1 to 3:30pm: Nap (what a tough life I have!)
3:30 to 5:00pm: Errands, early dinner. Music playing in the Union. SGA billboard promoting events. Mail from Chevy Chase Bank.
5 to 6pm: Dinner
Evening: List of various random things (visited a friend in Tower C, helped with a math assignment, etc.) Heard several TV ads while in my friend's room.
~9:30pm: Half-watch MTV while I do English homework.
10pm: "Newsnight" on CNN for ‘the whip', then bed.
Tuesday, September 9
7:40am: Wake up, click on CNN for three seconds, then off to class.
8:00 to 10:45am: Class
~11am: Read a bit of Sunday's Washington Post that I had yet to read.
11:10am: "CNN News alert" text message on my cell phone about a bombing in Israel.
11:45 to 1:15pm: Walk into town for lunch at Subway. Pass advertisements on taxis and busses. Music playing in Subway.
1:30 to 3pm: Sat at Paws writing Taste of Baltimore preview for Towerlight. Televisions broadcast various stations; music plays in Union; I had Fox News on in the background
~3 to 4pm: "College 101" lecture (cover for the Towerlight)
7pm to 8:30pm: URG information meeting
8:30 to 11pm: Instant messaging, studying, NBC on in the background
~10pm: A few minutes of the "Harry Potter" movie down the hall
11pm: Watch television show downloaded from Internet (commercials erased)
Both days:
All the time: Spam e-mail
Off and on, usually muted, many hours of the day: CNN/local Baltimore stations
Visited several times a day: cnn.com, medianews.org, lostremote.com, instapundit.com, msnbc.com, drudgereport.com, etc.
A chart of precise times is unfathomable - do I count every minute the TV is on? What if I'm not actively listening to it? I usually only un-mute it for headlines and ‘breaking news.' How do I count reading paragraphs of a newspaper article? Perhaps the point is, our media consumption is subconscious; it can not just be added up into a tidy round number.
Do without all forms of the mass media for two consecutive days (note the dates) and record your feelings about the experience.

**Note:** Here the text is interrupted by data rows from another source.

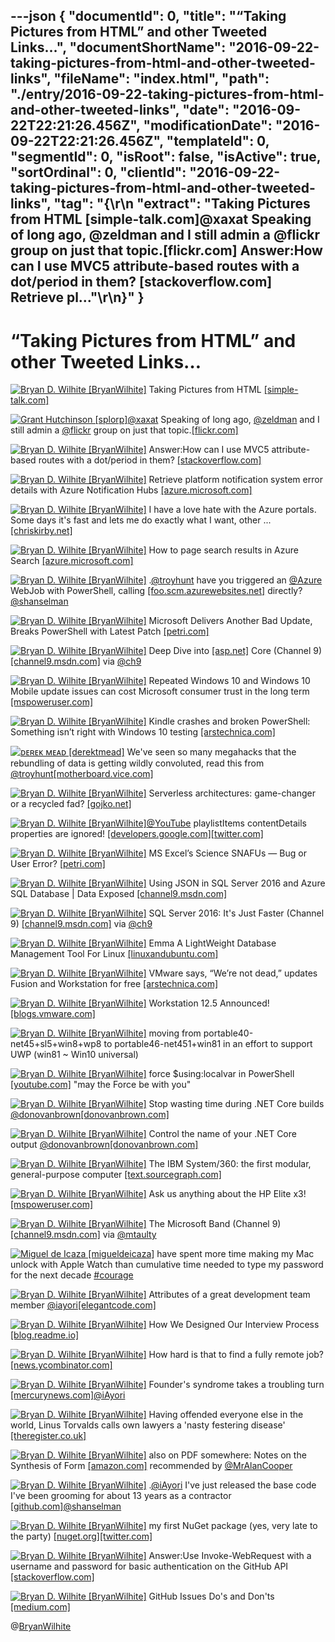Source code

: ---json
{
  "documentId": 0,
  "title": "“Taking Pictures from HTML” and other Tweeted Links…",
  "documentShortName": "2016-09-22-taking-pictures-from-html-and-other-tweeted-links",
  "fileName": "index.html",
  "path": "./entry/2016-09-22-taking-pictures-from-html-and-other-tweeted-links",
  "date": "2016-09-22T22:21:26.456Z",
  "modificationDate": "2016-09-22T22:21:26.456Z",
  "templateId": 0,
  "segmentId": 0,
  "isRoot": false,
  "isActive": true,
  "sortOrdinal": 0,
  "clientId": "2016-09-22-taking-pictures-from-html-and-other-tweeted-links",
  "tag": "{\r\n  \"extract\": \"Taking Pictures from HTML [simple-talk.com]@xaxat Speaking of long ago, @zeldman and I still admin a @flickr group on just that topic.[flickr.com] Answer:How can I use MVC5 attribute-based routes with a dot/period in them? [stackoverflow.com] Retrieve pl...\"\r\n}"
}
---

# “Taking Pictures from HTML” and other Tweeted Links…

[<img alt="Bryan D. Wilhite [BryanWilhite]" src="https://songhay.blob.core.windows.net/shared-social-twitter/BryanWilhite.jpeg">](http://t.co/UNdqV0Z1zz "Bryan D. Wilhite [BryanWilhite]") Taking Pictures from HTML [[simple-talk.com]](https://www.simple-talk.com/dotnet/asp-net/taking-pictures-html/)

[<img alt="Grant Hutchinson [splorp]" src="https://songhay.blob.core.windows.net/shared-social-twitter/splorp.jpeg">](http://t.co/sAauovF7Kf "Grant Hutchinson [splorp]")[@xaxat](http://twitter.com/xaxat) Speaking of long ago, [@zeldman](http://twitter.com/zeldman) and I still admin a [@flickr](http://twitter.com/flickr) group on just that topic.[[flickr.com]](https://www.flickr.com/groups/underwearshowing/)

[<img alt="Bryan D. Wilhite [BryanWilhite]" src="https://songhay.blob.core.windows.net/shared-social-twitter/BryanWilhite.jpeg">](http://t.co/UNdqV0Z1zz "Bryan D. Wilhite [BryanWilhite]") Answer:How can I use MVC5 attribute-based routes with a dot/period in them? [[stackoverflow.com]](http://stackoverflow.com/a/28693331/22944?stw=2)

[<img alt="Bryan D. Wilhite [BryanWilhite]" src="https://songhay.blob.core.windows.net/shared-social-twitter/BryanWilhite.jpeg">](http://t.co/UNdqV0Z1zz "Bryan D. Wilhite [BryanWilhite]") Retrieve platform notification system error details with Azure Notification Hubs [[azure.microsoft.com]](https://azure.microsoft.com/en-us/blog/retrieve-platform-notification-system-error-details-with-azure-notification-hubs/)

[<img alt="Bryan D. Wilhite [BryanWilhite]" src="https://songhay.blob.core.windows.net/shared-social-twitter/BryanWilhite.jpeg">](http://t.co/UNdqV0Z1zz "Bryan D. Wilhite [BryanWilhite]") I have a love hate with the Azure portals. Some days it's fast and lets me do exactly what I want, other ... [[chriskirby.net]](http://chriskirby.net/blog/running-your-azure-webjobs-with-the-kudu-api)

[<img alt="Bryan D. Wilhite [BryanWilhite]" src="https://songhay.blob.core.windows.net/shared-social-twitter/BryanWilhite.jpeg">](http://t.co/UNdqV0Z1zz "Bryan D. Wilhite [BryanWilhite]") How to page search results in Azure Search [[azure.microsoft.com]](https://azure.microsoft.com/en-us/documentation/articles/search-pagination-page-layout/)

[<img alt="Bryan D. Wilhite [BryanWilhite]" src="https://songhay.blob.core.windows.net/shared-social-twitter/BryanWilhite.jpeg">](http://t.co/UNdqV0Z1zz "Bryan D. Wilhite [BryanWilhite]") .[@troyhunt](http://twitter.com/troyhunt) have you triggered an [@Azure](http://twitter.com/Azure) WebJob with PowerShell, calling [[foo.scm.azurewebsites.net]](http://FOO.scm.azurewebsites.net/api/triggeredwebjobs/BAR) directly? [@shanselman](http://twitter.com/shanselman)

[<img alt="Bryan D. Wilhite [BryanWilhite]" src="https://songhay.blob.core.windows.net/shared-social-twitter/BryanWilhite.jpeg">](http://t.co/UNdqV0Z1zz "Bryan D. Wilhite [BryanWilhite]") Microsoft Delivers Another Bad Update, Breaks PowerShell with Latest Patch [[petri.com]](https://www.petri.com/microsoft-delivers-another-bad-update-breaks-powershell-latest-patch)

[<img alt="Bryan D. Wilhite [BryanWilhite]" src="https://songhay.blob.core.windows.net/shared-social-twitter/BryanWilhite.jpeg">](http://t.co/UNdqV0Z1zz "Bryan D. Wilhite [BryanWilhite]") Deep Dive into [[asp.net]](http://ASP.NET) Core (Channel 9) [[channel9.msdn.com]](https://channel9.msdn.com/Events/Visual-Studio/Visual-Studio-Live-Redmond-2016/TH17) via [@ch9](http://twitter.com/ch9)

[<img alt="Bryan D. Wilhite [BryanWilhite]" src="https://songhay.blob.core.windows.net/shared-social-twitter/BryanWilhite.jpeg">](http://t.co/UNdqV0Z1zz "Bryan D. Wilhite [BryanWilhite]") Repeated Windows 10 and Windows 10 Mobile update issues can cost Microsoft consumer trust in the long term [[mspoweruser.com]](http://mspoweruser.com/repeated-windows-10-windows-10-mobile-update-issues-can-cost-microsoft-consumer-trust-long-term/)

[<img alt="Bryan D. Wilhite [BryanWilhite]" src="https://songhay.blob.core.windows.net/shared-social-twitter/BryanWilhite.jpeg">](http://t.co/UNdqV0Z1zz "Bryan D. Wilhite [BryanWilhite]") Kindle crashes and broken PowerShell: Something isn’t right with Windows 10 testing [[arstechnica.com]](http://arstechnica.com/information-technology/2016/08/kindle-crashes-and-broken-powershell-something-isnt-right-with-windows-10-testing/)

[<img alt="ᴅᴇʀᴇᴋ ᴍᴇᴀᴅ [derektmead]" src="https://songhay.blob.core.windows.net/shared-social-twitter/derektmead.png">](https://t.co/P8WxcuwMyg "ᴅᴇʀᴇᴋ ᴍᴇᴀᴅ [derektmead]") We've seen so many megahacks that the rebundling of data is getting wildly convoluted, read this from [@troyhunt](http://twitter.com/troyhunt)[[motherboard.vice.com]](http://motherboard.vice.com/en_au/read/what-ive-learned-about-the-sketchy-brokers-who-trade-passwords-by-the-millions)

[<img alt="Bryan D. Wilhite [BryanWilhite]" src="https://songhay.blob.core.windows.net/shared-social-twitter/BryanWilhite.jpeg">](http://t.co/UNdqV0Z1zz "Bryan D. Wilhite [BryanWilhite]") Serverless architectures: game-changer or a recycled fad? [[gojko.net]](https://gojko.net/2016/08/27/serverless.html)

[<img alt="Bryan D. Wilhite [BryanWilhite]" src="https://songhay.blob.core.windows.net/shared-social-twitter/BryanWilhite.jpeg">](http://t.co/UNdqV0Z1zz "Bryan D. Wilhite [BryanWilhite]")[@YouTube](http://twitter.com/YouTube) playlistItems contentDetails properties are ignored! [[developers.google.com]](https://developers.google.com/youtube/v3/docs/playlistItems/list)[[twitter.com]](https://twitter.com/BryanWilhite/status/768614277427044352/photo/1)

[<img alt="Bryan D. Wilhite [BryanWilhite]" src="https://songhay.blob.core.windows.net/shared-social-twitter/BryanWilhite.jpeg">](http://t.co/UNdqV0Z1zz "Bryan D. Wilhite [BryanWilhite]") MS Excel’s Science SNAFUs — Bug or User Error? [[petri.com]](https://www.petri.com/excel-science-snafu-richij-1675204)

[<img alt="Bryan D. Wilhite [BryanWilhite]" src="https://songhay.blob.core.windows.net/shared-social-twitter/BryanWilhite.jpeg">](http://t.co/UNdqV0Z1zz "Bryan D. Wilhite [BryanWilhite]") Using JSON in SQL Server 2016 and Azure SQL Database | Data Exposed [[channel9.msdn.com]](https://channel9.msdn.com/Shows/Data-Exposed/Using-JSON-in-SQL-Server-2016-and-Azure-SQL-Database)

[<img alt="Bryan D. Wilhite [BryanWilhite]" src="https://songhay.blob.core.windows.net/shared-social-twitter/BryanWilhite.jpeg">](http://t.co/UNdqV0Z1zz "Bryan D. Wilhite [BryanWilhite]") SQL Server 2016: It's Just Faster (Channel 9) [[channel9.msdn.com]](https://channel9.msdn.com/Shows/Data-Exposed/SQL-Server-2016-Its-Just-Faster) via [@ch9](http://twitter.com/ch9)

[<img alt="Bryan D. Wilhite [BryanWilhite]" src="https://songhay.blob.core.windows.net/shared-social-twitter/BryanWilhite.jpeg">](http://t.co/UNdqV0Z1zz "Bryan D. Wilhite [BryanWilhite]") Emma A LightWeight Database Management Tool For Linux [[linuxandubuntu.com]](http://www.linuxandubuntu.com/home/emma-a-lightweight-database-management-tool-for-linux)

[<img alt="Bryan D. Wilhite [BryanWilhite]" src="https://songhay.blob.core.windows.net/shared-social-twitter/BryanWilhite.jpeg">](http://t.co/UNdqV0Z1zz "Bryan D. Wilhite [BryanWilhite]") VMware says, “We’re not dead,” updates Fusion and Workstation for free [[arstechnica.com]](http://arstechnica.com/information-technology/2016/08/vmware-says-were-not-dead-updates-fusion-and-workstation-for-free/)

[<img alt="Bryan D. Wilhite [BryanWilhite]" src="https://songhay.blob.core.windows.net/shared-social-twitter/BryanWilhite.jpeg">](http://t.co/UNdqV0Z1zz "Bryan D. Wilhite [BryanWilhite]") Workstation 12.5 Announced! [[blogs.vmware.com]](http://blogs.vmware.com/workstation/2016/08/workstation-12-5-announced.html)

[<img alt="Bryan D. Wilhite [BryanWilhite]" src="https://songhay.blob.core.windows.net/shared-social-twitter/BryanWilhite.jpeg">](http://t.co/UNdqV0Z1zz "Bryan D. Wilhite [BryanWilhite]") moving from portable40-net45+sl5+win8+wp8 to portable46-net451+win81 in an effort to support UWP (win81 ~ Win10 universal)

[<img alt="Bryan D. Wilhite [BryanWilhite]" src="https://songhay.blob.core.windows.net/shared-social-twitter/BryanWilhite.jpeg">](http://t.co/UNdqV0Z1zz "Bryan D. Wilhite [BryanWilhite]") force $using:localvar in PowerShell [[youtube.com]](https://www.youtube.com/watch?v=ZfKPcLP6314) "may the Force be with you"

[<img alt="Bryan D. Wilhite [BryanWilhite]" src="https://songhay.blob.core.windows.net/shared-social-twitter/BryanWilhite.jpeg">](http://t.co/UNdqV0Z1zz "Bryan D. Wilhite [BryanWilhite]") Stop wasting time during .NET Core builds [@donovanbrown](http://twitter.com/donovanbrown)[[donovanbrown.com]](http://www.donovanbrown.com/post.aspx?id=42d9036b-3076-4a13-a9c3-3953bc543206)

[<img alt="Bryan D. Wilhite [BryanWilhite]" src="https://songhay.blob.core.windows.net/shared-social-twitter/BryanWilhite.jpeg">](http://t.co/UNdqV0Z1zz "Bryan D. Wilhite [BryanWilhite]") Control the name of your .NET Core output [@donovanbrown](http://twitter.com/donovanbrown)[[donovanbrown.com]](http://www.donovanbrown.com/post.aspx?id=11dafc22-0735-4d3c-bd91-545465617005)

[<img alt="Bryan D. Wilhite [BryanWilhite]" src="https://songhay.blob.core.windows.net/shared-social-twitter/BryanWilhite.jpeg">](http://t.co/UNdqV0Z1zz "Bryan D. Wilhite [BryanWilhite]") The IBM System/360: the first modular, general-purpose computer [[text.sourcegraph.com]](https://text.sourcegraph.com/the-ibm-system-360-the-first-modular-general-purpose-computer-98caeb0c9d1b)

[<img alt="Bryan D. Wilhite [BryanWilhite]" src="https://songhay.blob.core.windows.net/shared-social-twitter/BryanWilhite.jpeg">](http://t.co/UNdqV0Z1zz "Bryan D. Wilhite [BryanWilhite]") Ask us anything about the HP Elite x3! [[mspoweruser.com]](http://mspoweruser.com/ask-us-anything-hp-elite-x3/)

[<img alt="Bryan D. Wilhite [BryanWilhite]" src="https://songhay.blob.core.windows.net/shared-social-twitter/BryanWilhite.jpeg">](http://t.co/UNdqV0Z1zz "Bryan D. Wilhite [BryanWilhite]") The Microsoft Band (Channel 9) [[channel9.msdn.com]](https://channel9.msdn.com/Shows/Context/The-Microsoft-Band) via [@mtaulty](http://twitter.com/mtaulty)

[<img alt="Miguel de Icaza [migueldeicaza]" src="https://songhay.blob.core.windows.net/shared-social-twitter/migueldeicaza.png">](http://t.co/Y2zRB337dJ "Miguel de Icaza [migueldeicaza]") have spent more time making my Mac unlock with Apple Watch than cumulative time needed to type my password for the next decade [#courage](http://twitter.com/search?q=%23courage)

[<img alt="Bryan D. Wilhite [BryanWilhite]" src="https://songhay.blob.core.windows.net/shared-social-twitter/BryanWilhite.jpeg">](http://t.co/UNdqV0Z1zz "Bryan D. Wilhite [BryanWilhite]") Attributes of a great development team member [@iayori](http://twitter.com/iayori)[[elegantcode.com]](http://elegantcode.com/2016/08/24/attributes-of-a-great-development-team-member/)

[<img alt="Bryan D. Wilhite [BryanWilhite]" src="https://songhay.blob.core.windows.net/shared-social-twitter/BryanWilhite.jpeg">](http://t.co/UNdqV0Z1zz "Bryan D. Wilhite [BryanWilhite]") How We Designed Our Interview Process [[blog.readme.io]](https://blog.readme.io/how-we-designed-our-interview-process/)

[<img alt="Bryan D. Wilhite [BryanWilhite]" src="https://songhay.blob.core.windows.net/shared-social-twitter/BryanWilhite.jpeg">](http://t.co/UNdqV0Z1zz "Bryan D. Wilhite [BryanWilhite]") How hard is that to find a fully remote job? [[news.ycombinator.com]](https://news.ycombinator.com/item?id=12378281)

[<img alt="Bryan D. Wilhite [BryanWilhite]" src="https://songhay.blob.core.windows.net/shared-social-twitter/BryanWilhite.jpeg">](http://t.co/UNdqV0Z1zz "Bryan D. Wilhite [BryanWilhite]") Founder's syndrome takes a troubling turn [[mercurynews.com]](http://www.mercurynews.com/michelle-quinn/ci_30285683/founders-syndrome-takes-troubling-turn)[@iAyori](http://twitter.com/iAyori)

[<img alt="Bryan D. Wilhite [BryanWilhite]" src="https://songhay.blob.core.windows.net/shared-social-twitter/BryanWilhite.jpeg">](http://t.co/UNdqV0Z1zz "Bryan D. Wilhite [BryanWilhite]") Having offended everyone else in the world, Linus Torvalds calls own lawyers a 'nasty festering disease' [[theregister.co.uk]](http://www.theregister.co.uk/2016/08/26/linus_torvalds_calls_own_lawyers_nasty_festering_disease/)

[<img alt="Bryan D. Wilhite [BryanWilhite]" src="https://songhay.blob.core.windows.net/shared-social-twitter/BryanWilhite.jpeg">](http://t.co/UNdqV0Z1zz "Bryan D. Wilhite [BryanWilhite]") also on PDF somewhere: Notes on the Synthesis of Form [[amazon.com]](http://www.amazon.com/Notes-Synthesis-Form-Harvard-Paperbacks/dp/0674627512%3FSubscriptionId%3D1SW6D7X6ZXXR92KVX0G2%26tag%3Dthekintespacec00%26linkCode%3Dxm2%26camp%3D2025%26creative%3D165953%26creativeASIN%3D0674627512) recommended by [@MrAlanCooper](http://twitter.com/MrAlanCooper)

[<img alt="Bryan D. Wilhite [BryanWilhite]" src="https://songhay.blob.core.windows.net/shared-social-twitter/BryanWilhite.jpeg">](http://t.co/UNdqV0Z1zz "Bryan D. Wilhite [BryanWilhite]") .[@iAyori](http://twitter.com/iAyori) I've just released the base code I've been grooming for about 13 years as a contractor [[github.com]](https://github.com/BryanWilhite/SonghayCore)[@shanselman](http://twitter.com/shanselman)

[<img alt="Bryan D. Wilhite [BryanWilhite]" src="https://songhay.blob.core.windows.net/shared-social-twitter/BryanWilhite.jpeg">](http://t.co/UNdqV0Z1zz "Bryan D. Wilhite [BryanWilhite]") my first NuGet package (yes, very late to the party) [[nuget.org]](https://www.nuget.org/packages/SonghayCore/)[[twitter.com]](https://twitter.com/BryanWilhite/status/768946970891124736/photo/1)

[<img alt="Bryan D. Wilhite [BryanWilhite]" src="https://songhay.blob.core.windows.net/shared-social-twitter/BryanWilhite.jpeg">](http://t.co/UNdqV0Z1zz "Bryan D. Wilhite [BryanWilhite]") Answer:Use Invoke-WebRequest with a username and password for basic authentication on the GitHub API [[stackoverflow.com]](http://stackoverflow.com/a/27951845/22944?stw=2)

[<img alt="Bryan D. Wilhite [BryanWilhite]" src="https://songhay.blob.core.windows.net/shared-social-twitter/BryanWilhite.jpeg">](http://t.co/UNdqV0Z1zz "Bryan D. Wilhite [BryanWilhite]") GitHub Issues Do's and Don'ts [[medium.com]](https://medium.com/@jhchen/45-github-issues-dos-and-donts-dfec9ab4b612)

@[BryanWilhite](https://twitter.com/BryanWilhite)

Describe the plusses and minuses of going without mass media and how you used your time. How successful were you in avoiding all mass media?
I thought about doing this on September 10 and 11. Then I realized I couldn't - the 9/11 anniversary would be live on television that second morning, and I'm the type of person who watches that. I was frustrated that many people barely seemed to recognize the date.
And then I thought about doing this on September 12 and 13. But that's the start of the weekend, and I consume even more media then than on an average weekday - movies, music, magazines, television, the list continues.
It's an unfair assignment, as I'm sure you realize. (Especially for someone who looks forward to reading Newsweek and watching Newsnight and listening to NewsTalk!)
The point is, I could never be successful in avoiding all mass media. I guess I'm not the type to live out in a log cabin in the Appalachian woods. I could decrease my use of mass media, but I'd probably end up reading more books - another form of mass communication. And my bookshelf is long enough as it is.